Cheese and Parsley Bread

Bread

Bread is essential to life. Man can live by bread alone. Butter, jam, bacon, ham; all these are mere bonuses. Of course, we know that bacon makes the world go round. But then, some will say, the world has always been round. At which point I have to remind people that the Earth ain’t round. The globe ain’t a globe. It’s flattened at the top and bottom. So that makes the Great Circle Route the most efficacious route for jetliners, especially if you’re comin in to London, from over the Pole, flyin in a big airliner, as Arlo Guthrie seemed to have done.

Anyway, back to the question of Bread! Not the band! The thing you eat! Bread, made of flour, some sort of rising (or leavening) agent, water and maybe a coupla other things.

In this particular case, cheese and parsley, which gives us our daily Cheese and Parsley Bread!

Genesis

Relax! We’re not going to explore the origins of bread itself! Whew, you say as you mop your brow! Grampa definitely getting old and mellowing with age, finally!

You are probably right!

This cheese and parsley bread has its origins in another bread, that has become a sort of staple in the House of Sharma. Namely, Le célèbre Pain à la banane.

Now that recipe has been attacked for having too long a baking time. This is an accusation that is fallacious in the extreme. For what is two (and a half) hours? Time to watch a good Bollywood movie, or a classic from the past when studio executives made movies with actual stories, with great dialogues and strong characters, rather than “witty” one liners before the next fantastic explosion that destroys half the city and leaves the main characters without a blemish. Anyway! I digress, you say and you say the truth. In this case. For what is truth, but what our “leaders”, in whom we trust, say it is?

Actually, time itself is an abstract construct and therefore has no real value, unless you’re paying me for my services, in which case, yes, it has a value!!

The Actual Origin

Let’s start over!

We were starting to talk about the genesis of this cheese and parsley bread, before we got sidetracked into political commentary and the creation of Tycho Brahe, the architect of time.

As you read the recipe on Banana Bread, you will notice that it contains buttermilk as a primary ingredient. Now the Grocery Gods have decreed that buttermilk may only be sold in cartons of 1 (One) litre each.
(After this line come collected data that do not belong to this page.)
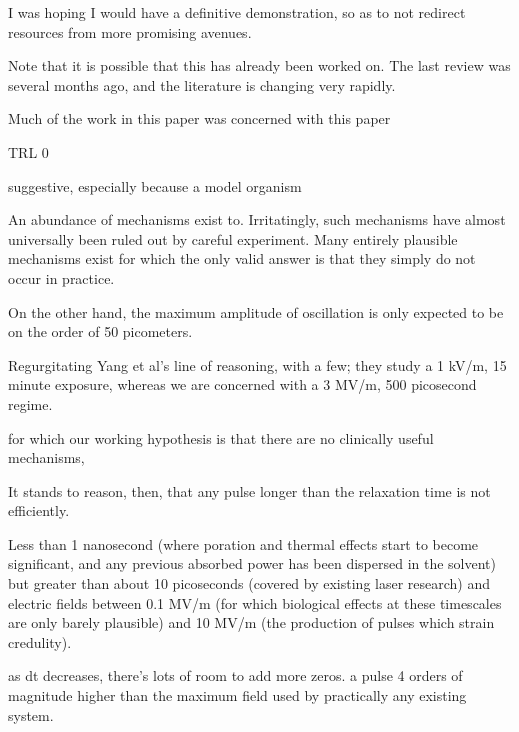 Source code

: \documentclass[paper.tex]{subfiles}
\begin{document}
I was hoping I would have a definitive demonstration, so as to not redirect resources from more promising avenues.


Note that it is possible that this has already been worked on. The last review was several months ago, and the literature is changing very rapidly.

Much of the work in this paper was concerned with this paper


TRL 0

suggestive, especially because a model organism

An abundance of mechanisms exist to. Irritatingly, such mechanisms have almost universally been ruled out by careful experiment. Many entirely plausible mechanisms exist for which the only valid answer is that they simply do not occur in practice.


On the other hand, the maximum amplitude of oscillation is only expected to be on the order of 50 picometers. 


Regurgitating Yang et al's line of reasoning, with a few; they study a 1 kV/m, 15 minute exposure, whereas we are concerned with a 3 MV/m, 500 picosecond regime. 


for which our working hypothesis is that there are no clinically useful mechanisms, 



It stands to reason, then, that any pulse longer than the relaxation time is not efficiently. 

Less than 1 nanosecond (where poration and thermal effects start to become significant, and any previous absorbed power has been dispersed in the solvent) but greater than about 10 picoseconds (covered by existing laser research) and electric fields between 0.1 MV/m (for which biological effects at these timescales are only barely plausible) and 10 MV/m (the production of pulses which strain credulity).

as dt decreases, there's lots of room to add more zeros. a pulse 4 orders of magnitude higher than the maximum field used by practically any existing system.
\end{document}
And the Banana Bread only uses half a cup of buttermilk. Since the banana bread is sweet and needs ripened bananas it is made infrequently. No, not because of the baking time!

So, after the thing is baked, the left over carton of buttermilk lies in the fridge, taking up space, until finally, you sadly smell it and discard it in the sink.

This is a waste. And we abhor waste, be it in the kitchen, or the office. I shall make no mention of the criticism received at the hands of She Who and her frequent cries of “Why don’t you find some other use for it?”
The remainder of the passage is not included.